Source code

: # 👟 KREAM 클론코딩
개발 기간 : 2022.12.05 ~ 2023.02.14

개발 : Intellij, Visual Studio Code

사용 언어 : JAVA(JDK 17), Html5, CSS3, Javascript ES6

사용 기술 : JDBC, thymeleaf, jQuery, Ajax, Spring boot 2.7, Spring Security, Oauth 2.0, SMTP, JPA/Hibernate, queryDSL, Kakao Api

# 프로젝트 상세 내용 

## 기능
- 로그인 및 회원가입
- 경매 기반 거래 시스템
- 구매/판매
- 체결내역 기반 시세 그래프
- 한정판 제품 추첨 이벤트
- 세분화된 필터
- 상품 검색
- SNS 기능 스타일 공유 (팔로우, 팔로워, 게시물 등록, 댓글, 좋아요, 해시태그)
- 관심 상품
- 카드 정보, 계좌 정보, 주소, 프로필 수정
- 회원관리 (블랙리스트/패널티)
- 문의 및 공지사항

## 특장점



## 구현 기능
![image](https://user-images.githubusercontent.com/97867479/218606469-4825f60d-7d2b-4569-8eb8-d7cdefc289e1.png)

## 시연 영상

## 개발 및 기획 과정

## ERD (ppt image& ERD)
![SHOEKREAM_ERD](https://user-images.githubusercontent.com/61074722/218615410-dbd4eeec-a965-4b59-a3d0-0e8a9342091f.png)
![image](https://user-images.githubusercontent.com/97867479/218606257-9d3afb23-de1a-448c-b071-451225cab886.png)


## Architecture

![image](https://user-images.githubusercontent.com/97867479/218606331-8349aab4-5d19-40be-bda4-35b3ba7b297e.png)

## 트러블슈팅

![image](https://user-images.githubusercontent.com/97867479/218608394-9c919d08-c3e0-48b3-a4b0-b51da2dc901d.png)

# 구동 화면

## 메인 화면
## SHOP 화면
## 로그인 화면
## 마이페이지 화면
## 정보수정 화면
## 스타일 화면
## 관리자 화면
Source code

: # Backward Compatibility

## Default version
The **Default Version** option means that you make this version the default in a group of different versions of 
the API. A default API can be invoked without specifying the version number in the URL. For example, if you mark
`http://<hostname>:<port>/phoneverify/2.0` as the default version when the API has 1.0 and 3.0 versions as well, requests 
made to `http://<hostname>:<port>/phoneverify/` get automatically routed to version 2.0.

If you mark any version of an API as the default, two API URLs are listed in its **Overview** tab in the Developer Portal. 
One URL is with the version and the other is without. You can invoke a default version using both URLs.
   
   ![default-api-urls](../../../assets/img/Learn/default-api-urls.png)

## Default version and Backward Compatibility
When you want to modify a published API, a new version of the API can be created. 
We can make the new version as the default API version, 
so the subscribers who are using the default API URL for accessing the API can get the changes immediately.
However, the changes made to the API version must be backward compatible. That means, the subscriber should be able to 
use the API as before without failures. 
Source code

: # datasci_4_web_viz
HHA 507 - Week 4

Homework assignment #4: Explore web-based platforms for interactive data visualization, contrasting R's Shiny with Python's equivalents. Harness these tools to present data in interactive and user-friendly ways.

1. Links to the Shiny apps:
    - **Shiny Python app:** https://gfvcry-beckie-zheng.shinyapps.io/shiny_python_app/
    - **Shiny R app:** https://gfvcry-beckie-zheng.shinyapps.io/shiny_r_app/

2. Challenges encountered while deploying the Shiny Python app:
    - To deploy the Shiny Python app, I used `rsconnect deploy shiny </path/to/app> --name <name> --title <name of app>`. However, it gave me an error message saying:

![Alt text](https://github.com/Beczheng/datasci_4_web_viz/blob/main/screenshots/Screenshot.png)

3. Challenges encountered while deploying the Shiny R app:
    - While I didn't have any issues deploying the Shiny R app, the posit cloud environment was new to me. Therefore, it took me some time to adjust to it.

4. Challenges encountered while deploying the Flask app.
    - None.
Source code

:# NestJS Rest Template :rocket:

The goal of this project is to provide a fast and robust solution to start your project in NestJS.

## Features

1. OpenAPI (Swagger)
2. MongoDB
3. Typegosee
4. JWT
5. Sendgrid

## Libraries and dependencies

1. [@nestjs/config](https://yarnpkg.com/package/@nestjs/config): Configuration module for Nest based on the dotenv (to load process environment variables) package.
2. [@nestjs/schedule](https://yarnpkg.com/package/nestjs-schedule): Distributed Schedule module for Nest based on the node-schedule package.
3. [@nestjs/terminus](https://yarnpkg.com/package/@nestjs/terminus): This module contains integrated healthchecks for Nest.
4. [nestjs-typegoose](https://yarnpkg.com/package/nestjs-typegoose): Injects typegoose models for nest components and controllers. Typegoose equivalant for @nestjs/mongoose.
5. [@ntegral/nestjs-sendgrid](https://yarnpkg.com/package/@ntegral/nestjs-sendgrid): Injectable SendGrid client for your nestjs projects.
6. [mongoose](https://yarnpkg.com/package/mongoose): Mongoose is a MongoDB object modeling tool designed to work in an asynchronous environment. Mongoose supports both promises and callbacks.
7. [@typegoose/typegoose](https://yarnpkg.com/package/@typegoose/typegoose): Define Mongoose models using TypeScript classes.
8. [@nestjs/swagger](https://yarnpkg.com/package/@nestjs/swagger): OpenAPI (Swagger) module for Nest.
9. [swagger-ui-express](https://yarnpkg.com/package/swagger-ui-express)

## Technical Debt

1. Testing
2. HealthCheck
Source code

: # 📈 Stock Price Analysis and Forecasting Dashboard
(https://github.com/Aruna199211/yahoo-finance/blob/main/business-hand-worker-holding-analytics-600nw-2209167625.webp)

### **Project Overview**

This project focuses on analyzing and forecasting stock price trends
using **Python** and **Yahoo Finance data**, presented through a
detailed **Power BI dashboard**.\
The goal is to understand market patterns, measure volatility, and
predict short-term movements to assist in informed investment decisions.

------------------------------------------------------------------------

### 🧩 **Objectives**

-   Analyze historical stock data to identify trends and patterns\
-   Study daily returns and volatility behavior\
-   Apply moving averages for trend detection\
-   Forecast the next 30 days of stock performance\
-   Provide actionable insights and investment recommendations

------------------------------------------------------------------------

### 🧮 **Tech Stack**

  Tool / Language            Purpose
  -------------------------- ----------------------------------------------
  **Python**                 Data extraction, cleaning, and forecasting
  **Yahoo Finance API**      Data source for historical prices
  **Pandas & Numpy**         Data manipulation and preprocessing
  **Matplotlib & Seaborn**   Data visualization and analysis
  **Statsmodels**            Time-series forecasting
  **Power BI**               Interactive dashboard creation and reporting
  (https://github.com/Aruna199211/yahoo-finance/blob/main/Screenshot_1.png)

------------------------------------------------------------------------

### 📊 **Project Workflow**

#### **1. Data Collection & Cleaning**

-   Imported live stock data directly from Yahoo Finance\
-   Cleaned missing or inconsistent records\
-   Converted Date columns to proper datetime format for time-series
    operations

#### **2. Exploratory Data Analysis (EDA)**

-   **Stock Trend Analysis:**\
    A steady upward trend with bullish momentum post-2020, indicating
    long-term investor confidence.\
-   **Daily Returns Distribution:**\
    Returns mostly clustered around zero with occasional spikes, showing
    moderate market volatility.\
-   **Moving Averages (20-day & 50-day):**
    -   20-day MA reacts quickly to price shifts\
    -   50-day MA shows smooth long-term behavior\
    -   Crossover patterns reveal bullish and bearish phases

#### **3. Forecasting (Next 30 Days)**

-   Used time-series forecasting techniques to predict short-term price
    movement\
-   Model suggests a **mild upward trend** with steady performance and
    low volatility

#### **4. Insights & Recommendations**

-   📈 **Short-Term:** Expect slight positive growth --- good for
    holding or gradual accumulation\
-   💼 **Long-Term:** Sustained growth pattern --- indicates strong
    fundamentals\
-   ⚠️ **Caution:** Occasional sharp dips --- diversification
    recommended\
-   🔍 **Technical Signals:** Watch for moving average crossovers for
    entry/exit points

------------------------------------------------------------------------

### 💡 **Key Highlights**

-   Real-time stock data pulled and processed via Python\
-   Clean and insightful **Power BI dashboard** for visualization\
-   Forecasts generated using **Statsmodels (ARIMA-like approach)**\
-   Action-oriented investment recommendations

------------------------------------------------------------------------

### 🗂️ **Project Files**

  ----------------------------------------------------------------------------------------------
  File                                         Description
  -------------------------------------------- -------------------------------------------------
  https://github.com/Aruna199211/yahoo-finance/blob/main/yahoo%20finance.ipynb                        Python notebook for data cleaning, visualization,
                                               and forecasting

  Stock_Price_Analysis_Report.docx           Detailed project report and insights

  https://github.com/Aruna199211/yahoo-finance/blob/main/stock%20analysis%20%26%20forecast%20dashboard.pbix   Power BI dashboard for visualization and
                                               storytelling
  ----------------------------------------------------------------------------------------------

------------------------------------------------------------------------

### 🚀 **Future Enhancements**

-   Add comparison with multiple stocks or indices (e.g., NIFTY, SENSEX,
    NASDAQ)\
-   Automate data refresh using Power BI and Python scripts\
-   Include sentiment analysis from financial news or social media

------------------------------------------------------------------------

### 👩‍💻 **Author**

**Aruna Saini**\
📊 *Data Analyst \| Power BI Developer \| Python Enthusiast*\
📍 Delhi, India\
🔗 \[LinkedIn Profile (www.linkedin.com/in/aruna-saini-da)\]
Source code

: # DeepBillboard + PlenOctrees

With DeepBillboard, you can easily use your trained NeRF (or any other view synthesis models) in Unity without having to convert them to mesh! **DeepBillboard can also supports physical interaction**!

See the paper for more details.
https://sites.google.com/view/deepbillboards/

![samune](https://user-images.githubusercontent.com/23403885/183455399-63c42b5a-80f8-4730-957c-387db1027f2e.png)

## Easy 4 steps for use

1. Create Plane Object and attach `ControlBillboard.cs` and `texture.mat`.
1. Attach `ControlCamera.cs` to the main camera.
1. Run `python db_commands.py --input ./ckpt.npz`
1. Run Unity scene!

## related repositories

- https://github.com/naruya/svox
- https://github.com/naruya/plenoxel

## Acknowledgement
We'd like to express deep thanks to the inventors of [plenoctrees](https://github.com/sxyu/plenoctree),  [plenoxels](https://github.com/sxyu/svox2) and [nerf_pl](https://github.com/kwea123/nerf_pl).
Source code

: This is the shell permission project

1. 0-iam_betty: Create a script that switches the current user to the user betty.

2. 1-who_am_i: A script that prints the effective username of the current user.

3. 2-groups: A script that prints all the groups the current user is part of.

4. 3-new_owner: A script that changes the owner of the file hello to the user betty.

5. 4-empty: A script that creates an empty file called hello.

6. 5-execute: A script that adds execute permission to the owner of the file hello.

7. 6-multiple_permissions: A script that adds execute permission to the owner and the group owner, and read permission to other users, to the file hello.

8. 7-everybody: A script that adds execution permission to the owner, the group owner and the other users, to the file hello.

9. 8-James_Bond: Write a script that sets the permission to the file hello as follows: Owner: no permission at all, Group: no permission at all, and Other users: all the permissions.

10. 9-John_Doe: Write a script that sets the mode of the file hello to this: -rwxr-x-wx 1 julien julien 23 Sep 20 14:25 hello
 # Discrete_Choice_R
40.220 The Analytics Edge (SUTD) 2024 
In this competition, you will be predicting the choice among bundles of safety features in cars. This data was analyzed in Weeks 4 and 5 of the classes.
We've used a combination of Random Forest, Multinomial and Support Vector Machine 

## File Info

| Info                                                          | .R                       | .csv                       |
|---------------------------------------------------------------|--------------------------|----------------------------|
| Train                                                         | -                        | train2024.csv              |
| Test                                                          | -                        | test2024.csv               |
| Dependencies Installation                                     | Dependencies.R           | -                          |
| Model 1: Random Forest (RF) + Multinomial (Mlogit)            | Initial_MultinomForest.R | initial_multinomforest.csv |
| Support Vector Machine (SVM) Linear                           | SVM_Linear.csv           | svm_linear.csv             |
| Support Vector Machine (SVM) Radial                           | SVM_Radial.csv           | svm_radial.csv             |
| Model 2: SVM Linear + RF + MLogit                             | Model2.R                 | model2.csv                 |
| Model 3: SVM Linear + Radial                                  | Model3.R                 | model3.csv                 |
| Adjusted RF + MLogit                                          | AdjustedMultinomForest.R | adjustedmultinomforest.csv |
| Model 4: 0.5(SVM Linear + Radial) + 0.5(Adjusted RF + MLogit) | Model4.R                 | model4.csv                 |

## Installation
********************
### [How to complete this task]
In the data above, retype exactly and only the lines between the one holding "the node-schedule package." and the one holding "and Forecasting Dashboard", inclusive.

### [Answer for this exercise]
2. [@nestjs/schedule](https://yarnpkg.com/package/nestjs-schedule): Distributed Schedule module for Nest based on the node-schedule package.
3. [@nestjs/terminus](https://yarnpkg.com/package/@nestjs/terminus): This module contains integrated healthchecks for Nest.
4. [nestjs-typegoose](https://yarnpkg.com/package/nestjs-typegoose): Injects typegoose models for nest components and controllers. Typegoose equivalant for @nestjs/mongoose.
5. [@ntegral/nestjs-sendgrid](https://yarnpkg.com/package/@ntegral/nestjs-sendgrid): Injectable SendGrid client for your nestjs projects.
6. [mongoose](https://yarnpkg.com/package/mongoose): Mongoose is a MongoDB object modeling tool designed to work in an asynchronous environment. Mongoose supports both promises and callbacks.
7. [@typegoose/typegoose](https://yarnpkg.com/package/@typegoose/typegoose): Define Mongoose models using TypeScript classes.
8. [@nestjs/swagger](https://yarnpkg.com/package/@nestjs/swagger): OpenAPI (Swagger) module for Nest.
9. [swagger-ui-express](https://yarnpkg.com/package/swagger-ui-express)

## Technical Debt

1. Testing
2. HealthCheck
Source code

: # 📈 Stock Price Analysis and Forecasting Dashboard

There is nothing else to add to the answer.